The reason this is easier is that I do not have to have in mind the derivative of the function $q$ in order to calculate it.

But in the case of $g(x,y) = |xy|$, to show that $g$ is not differentiable at $0$, I would need to show that there does not exist a linear transformation $\lambda:\mathbb{R}^{2}\to\mathbb{R}$ such that

$\lim_{(h,k)\to (0,0)}\frac{\left||hk| - \lambda(h,k)\right|}{|(h,k)|} = 0$

I thought of assuming that I had such a $\lambda$, and letting $(h,k)\to (0,0)$ along both $(\sqrt{t},\sqrt{t})$ and $(-\sqrt{t},-\sqrt{t})$ as $t\to 0^{+}$, but this didn't seem to go anywhere constructive.

  • 0
    Since $|xy| \leq \|(x,y)\|^2$, it follows that $(x,y) \to |xy|$ is differentiable at the origin (with derivative $0$).2012-08-14

3 Answers 3

4

In agreement with @Cameron, I would show the nondifferentiability of $f(x,y)$ at $(0,0)$ in the following way. Intersect the graph with a vertical plane through the $z$-axis, say given by $y=\lambda x$. The intersection is given by $z=|\lambda|^{1/2}\cdot|x|$. So above each of the four quadrants of the $x,y$-plane, the graph consists of strings stretched out from the origin at varying angles. In particular, the “diagonal” plane $y=x$ intersects the graph in a V-shaped figure exactly like the familiar graph of absolute value in one-variable calculus.

5

Use directional derivatives. Note that the limit of $\frac{f(h,h)-f(0,0)}{h\sqrt{2}}=\frac{|h|}{h\sqrt{2}}$ as $h\to 0^+$ is different than that as $h\to 0^-$.

4

Note: My previous answer was incorrect, thanks to @Lubin for catching that.
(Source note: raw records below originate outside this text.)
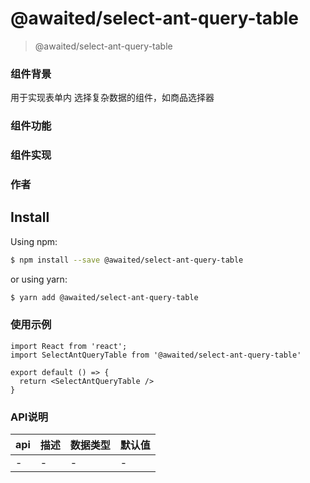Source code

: # @awaited/select-ant-query-table

> @awaited/select-ant-query-table

### 组件背景

用于实现表单内 选择复杂数据的组件，如商品选择器

### 组件功能

### 组件实现

### 作者

## Install

Using npm:

```bash
$ npm install --save @awaited/select-ant-query-table
```

or using yarn:

```bash
$ yarn add @awaited/select-ant-query-table
```
### 使用示例

```tsx
import React from 'react';
import SelectAntQueryTable from '@awaited/select-ant-query-table'

export default () => {
  return <SelectAntQueryTable />
}
```

### API说明

|  api   | 描述    | 数据类型 | 默认值 |
|  ----  | ----  | ----  |----  |
|  - | - | - | -  |


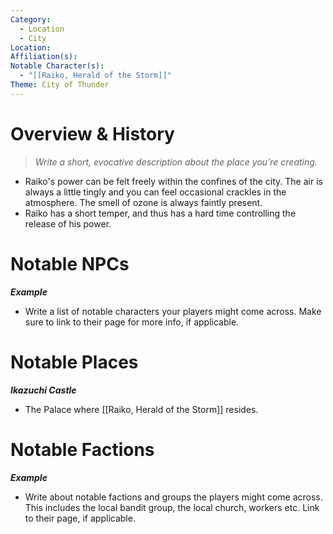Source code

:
 ```yaml
---
Category:
  - Location
  - City
Location: 
Affiliation(s): 
Notable Character(s):
  - "[[Raiko, Herald of the Storm]]"
Theme: City of Thunder
---
```

# Overview & History

> *Write a short, evocative description about the place you’re creating.*

- Raiko's power can be felt freely within the confines of the city. The air is always a little tingly and you can feel occasional crackles in the atmosphere. The smell of ozone is always faintly present.
- Raiko has a short temper, and thus has a hard time controlling the release of his power.
# Notable NPCs

***Example***
- Write a list of notable characters your players might come across. Make sure to link to their page for more info, if applicable.
# Notable Places

***Ikazuchi Castle***
 - The Palace where [[Raiko, Herald of the Storm]] resides.

# Notable Factions

***Example***
- Write about notable factions and groups the players might come across. This includes the local bandit group, the local church, workers etc. Link to their page, if applicable.




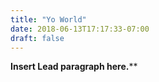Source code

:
 ```yaml
---
title: "Yo World"
date: 2018-06-13T17:17:33-07:00
draft: false
---
```


**Insert Lead paragraph here.****
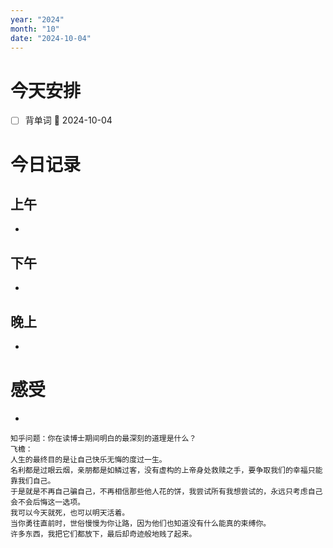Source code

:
 ```yaml
---
year: "2024"
month: "10"
date: "2024-10-04"
---
```

# 今天安排
- [ ] 背单词 📅 2024-10-04




# 今日记录

## 上午
*  

## 下午
* 

## 晚上
* 

# 感受
* 
```
知乎问题：你在读博士期间明白的最深刻的道理是什么？
飞檐：
人生的最终目的是让自己快乐无悔的度过一生。
名利都是过眼云烟，亲朋都是如鳞过客，没有虚构的上帝身处救赎之手，要争取我们的幸福只能靠我们自己。
于是就是不再自己骗自己，不再相信那些他人花的饼，我尝试所有我想尝试的，永远只考虑自己会不会后悔这一选项。
我可以今天就死，也可以明天活着。
当你勇往直前时，世俗慢慢为你让路，因为他们也知道没有什么能真的束缚你。
许多东西，我把它们都放下，最后却奇迹般地贱了起来。
```




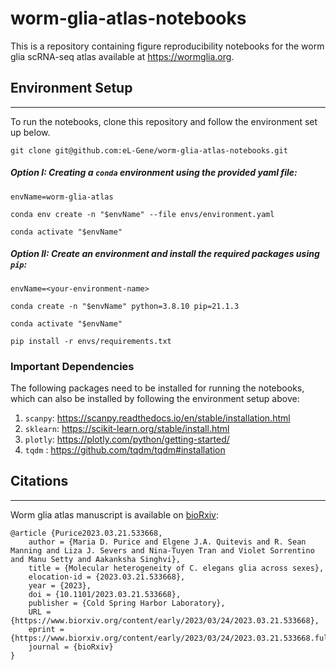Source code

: # worm-glia-atlas-notebooks
This is a repository containing figure reproducibility notebooks for the worm glia scRNA-seq atlas available at https://wormglia.org.

## Environment Setup
------------------------------------------
To run the notebooks, clone this repository and follow the environment set up below.
```
git clone git@github.com:eL-Gene/worm-glia-atlas-notebooks.git
```

##### Option I: Creating a `conda` environment using the provided yaml file:
```
envName=worm-glia-atlas

conda env create -n "$envName" --file envs/environment.yaml

conda activate "$envName"
```
##### Option II: Create an environment and install the required packages using `pip`:
```
envName=<your-environment-name>

conda create -n "$envName" python=3.8.10 pip=21.1.3

conda activate "$envName"

pip install -r envs/requirements.txt
```

### Important Dependencies
The following packages need to be installed for running the notebooks, which can also be installed by following the environment setup above:
1. `scanpy`: https://scanpy.readthedocs.io/en/stable/installation.html
4. `sklearn`: https://scikit-learn.org/stable/install.html
2. `plotly`: https://plotly.com/python/getting-started/
3. `tqdm` : https://github.com/tqdm/tqdm#installation

## Citations
------------------------------------------
Worm glia atlas manuscript is available on [bioRxiv](https://www.biorxiv.org/content/10.1101/2023.03.21.533668v1):

```
@article {Purice2023.03.21.533668,
	author = {Maria D. Purice and Elgene J.A. Quitevis and R. Sean Manning and Liza J. Severs and Nina-Tuyen Tran and Violet Sorrentino and Manu Setty and Aakanksha Singhvi},
	title = {Molecular heterogeneity of C. elegans glia across sexes},
	elocation-id = {2023.03.21.533668},
	year = {2023},
	doi = {10.1101/2023.03.21.533668},
	publisher = {Cold Spring Harbor Laboratory},
	URL = {https://www.biorxiv.org/content/early/2023/03/24/2023.03.21.533668},
	eprint = {https://www.biorxiv.org/content/early/2023/03/24/2023.03.21.533668.full.pdf},
	journal = {bioRxiv}
}

```
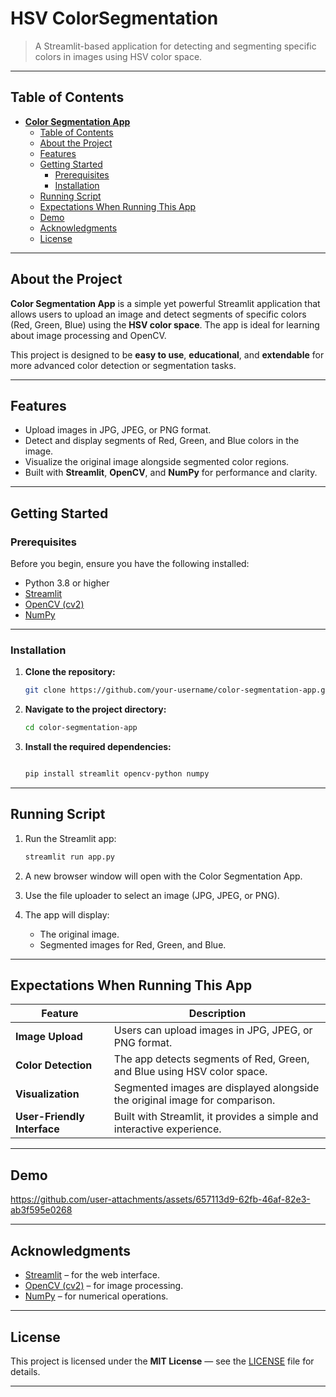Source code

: # **HSV ColorSegmentation**

> A Streamlit-based application for detecting and segmenting specific colors in images using HSV color space.

---

## Table of Contents

- [**Color Segmentation App**](#color-segmentation-app)
  - [Table of Contents](#table-of-contents)
  - [About the Project](#about-the-project)
  - [Features](#features)
  - [Getting Started](#getting-started)
    - [Prerequisites](#prerequisites)
    - [Installation](#installation)
  - [Running Script](#running-script)
  - [Expectations When Running This App](#expectations-when-running-this-app)
  - [Demo](#demo)
  - [Acknowledgments](#acknowledgments)
  - [License](#license)

---

## About the Project

**Color Segmentation App** is a simple yet powerful Streamlit application that allows users to upload an image and detect segments of specific colors (Red, Green, Blue) using the **HSV color space**. The app is ideal for learning about image processing and OpenCV.

This project is designed to be **easy to use**, **educational**, and **extendable** for more advanced color detection or segmentation tasks.

---

## Features

- Upload images in JPG, JPEG, or PNG format.
- Detect and display segments of Red, Green, and Blue colors in the image.
- Visualize the original image alongside segmented color regions.
- Built with **Streamlit**, **OpenCV**, and **NumPy** for performance and clarity.

---

## Getting Started

### Prerequisites

Before you begin, ensure you have the following installed:

- Python 3.8 or higher
- [Streamlit](https://streamlit.io/)
- [OpenCV (cv2)](https://pypi.org/project/opencv-python/)
- [NumPy](https://numpy.org/)

---

### Installation

1. **Clone the repository:**

   ```bash
   git clone https://github.com/your-username/color-segmentation-app.git
   ```

2. **Navigate to the project directory:**

   ```bash
   cd color-segmentation-app
   ```

3. **Install the required dependencies:**

   ```bash

   pip install streamlit opencv-python numpy
   ```

---

## Running Script

1. Run the Streamlit app:

   ```bash
   streamlit run app.py
   ```

2. A new browser window will open with the Color Segmentation App.

3. Use the file uploader to select an image (JPG, JPEG, or PNG).

4. The app will display:
   - The original image.
   - Segmented images for Red, Green, and Blue.

---

## Expectations When Running This App

| Feature                     | Description                                                                 |
| --------------------------- | --------------------------------------------------------------------------- |
| **Image Upload**            | Users can upload images in JPG, JPEG, or PNG format.                        |
| **Color Detection**         | The app detects segments of Red, Green, and Blue using HSV color space.     |
| **Visualization**           | Segmented images are displayed alongside the original image for comparison. |
| **User-Friendly Interface** | Built with Streamlit, it provides a simple and interactive experience.      |

---

## Demo


https://github.com/user-attachments/assets/657113d9-62fb-46af-82e3-ab3f595e0268

---

## Acknowledgments

- [Streamlit](https://streamlit.io/) – for the web interface.
- [OpenCV (cv2)](https://pypi.org/project/opencv-python/) – for image processing.
- [NumPy](https://numpy.org/) – for numerical operations.

---

## License

This project is licensed under the **MIT License** — see the [LICENSE](LICENSE) file for details.

---


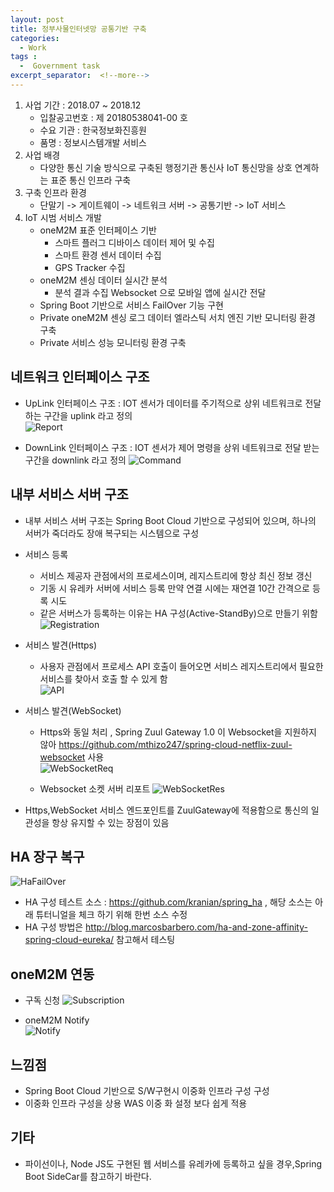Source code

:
 ```yaml
---
layout: post
title: 정부사물인터넷망 공통기반 구축
categories:
  - Work
tags :   
  -  Government task     
excerpt_separator:  <!--more--> 
---
```

 1. 사업 기간 : 2018.07 ~ 2018.12
    * 입찰공고번호 : 제 20180538041-00 호
    * 수요 기관 : 한국정보화진흥원
    * 품명 : 정보시스템개발 서비스 
 2. 사업 배경 
    * 다양한 통신 기술 방식으로 구축된 행정기관 통신사 IoT 통신망을 상호 연계하는 표준 통신 인프라 구축 
 3. 구축 인프라 환경  
    * 단말기 -> 게이트웨이 -> 네트워크 서버 -> 공통기반 -> IoT 서비스        
 4. IoT 시범 서비스 개발 
    *  oneM2M 표준 인터페이스 기반 
       - 스마트 플러그 디바이스 데이터 제어 및 수집 
       - 스마트 환경 센서 데이터 수집 
       - GPS Tracker 수집
    * oneM2M 센싱 데이터 실시간 분석 
       - 분석 결과 수집 Websocket 으로 모바일 앱에 실시간 전달               
    * Spring Boot 기반으로 서비스 FailOver 기능 구현
    * Private oneM2M 센싱 로그 데이터 엘라스틱 서치 엔진 기반 모니터링 환경 구축
    * Private 서비스 성능 모니터링 환경 구축

## 네트워크 인터페이스 구조
 - UpLink 인터페이스 구조 : IOT 센서가 데이터를 주기적으로 상위 네트워크로 전달하는 구간을 uplink 라고 정의  
![Report](/assets/giot/0.Report.png)
   
 - DownLink 인터페이스 구조 : IOT 센서가 제어 명령을 상위 네트워크로 전달 받는 구간을 downlink 라고 정의
![Command](/assets/giot/0.CommandFlow.png)
  
## 내부 서비스  서버 구조 
 - 내부 서비스 서버 구조는 Spring Boot Cloud 기반으로 구성되어 있으며, 하나의 서버가 죽더라도 장애 복구되는 시스템으로 구성 
 - 서비스 등록
   - 서비스 제공자 관점에서의 프로세스이며, 레지스트리에 항상 최신 정보 갱신  
   - 기동 시 유레카 서버에 서비스 등록 만약 연결 시에는 재연결 10간 간격으로 등록 시도 
   - 같은 서버스가 등록하는 이유는 HA 구성(Active-StandBy)으로 만들기 위함  
![Registration](/assets/giot/1.Reg.png)

 - 서비스 발견(Https)  
   - 사용자 관점에서 프로세스 API 호출이 들어오면 서비스 레지스트리에서 필요한 서비스를 찾아서 호출 할 수 있게 함    
![API](/assets/giot/0.APICall.png)
  
 - 서비스 발견(WebSocket)
   - Https와 동일 처리 , Spring Zuul Gateway 1.0 이 Websocket을 지원하지 않아 https://github.com/mthizo247/spring-cloud-netflix-zuul-websocket 사용    
![WebSocketReq](/assets/giot/2.WebsocketConnet.png)
 
   - Websocket 소켓 서버 리포트 
![WebSocketRes](/assets/giot/2.WebSocketRes.png)

 - Https,WebSocket 서비스 엔드포인트를 ZuulGateway에 적용함으로 통신의 일관성을 항상 유지할 수 있는 장점이 있음
   
## HA 장구 복구 
![HaFailOver](/assets/giot/4.HAFailOver.png)
 
 - HA 구성 테스트 소스 : https://github.com/kranian/spring_ha , 해당 소스는 아래 튜터니얼을 체크 하기 위해 한번 소스 수정  
 - HA 구성 방법은 http://blog.marcosbarbero.com/ha-and-zone-affinity-spring-cloud-eureka/ 참고해서 테스팅 
  
## oneM2M 연동 
 - 구독 신청 
![Subscription](/assets/giot/3.Subs.png)

 - oneM2M Notify  
![Notify](/assets/giot/3.Notify.png)


## 느낌점 
 - Spring Boot Cloud 기반으로 S/W구현시 이중화 인프라 구성 구성
 - 이중화 인프라 구성을 상용 WAS 이중 화 설정 보다 쉽게 적용 
## 기타   
 - 파이선이나, Node JS도 구현된 웹 서비스를 유레카에 등록하고 싶을 경우,Spring Boot SideCar를 참고하기 바란다.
Simplify your life and show that $\phi(x) = f(x,x) = |x|$ is not differentiable at $0$. It will follow from this that $f$ is not differentiable at $0$.

Look at the definition of differentiability for this case, which is that $\lim_{h \to 0, h \neq 0} \frac{\phi(h)-\phi(0)}{h} $ exists. We have $\phi(0) = 0$, and $\phi(h) = |h|$, so we are looking at the limit of $h \mapsto \mathbb{sign}(h)$ as $h \to 0$.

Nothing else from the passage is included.